[Extracted records]

####

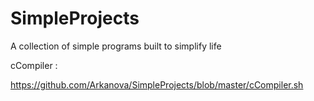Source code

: # SimpleProjects
A collection of simple programs built to simplify life

cCompiler :

https://github.com/Arkanova/SimpleProjects/blob/master/cCompiler.sh
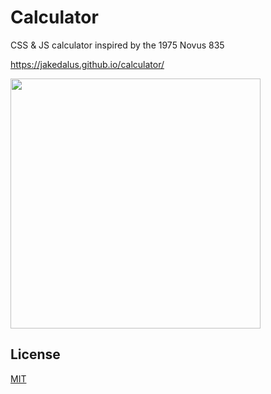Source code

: # Calculator

CSS & JS calculator inspired by the 1975 Novus 835

https://jakedalus.github.io/calculator/

<img src="https://www.jacob-carpenter.com/images/calculator.png" width="400"/>

## License
[MIT](https://choosealicense.com/licenses/mit/)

####

# [Activity]
Copy out the lines of the data where the word "https" can be found.

# [Reply]
https://github.com/Arkanova/SimpleProjects/blob/master/cCompiler.sh
https://jakedalus.github.io/calculator/
<img src="https://www.jacob-carpenter.com/images/calculator.png" width="400"/>
[MIT](https://choosealicense.com/licenses/mit/)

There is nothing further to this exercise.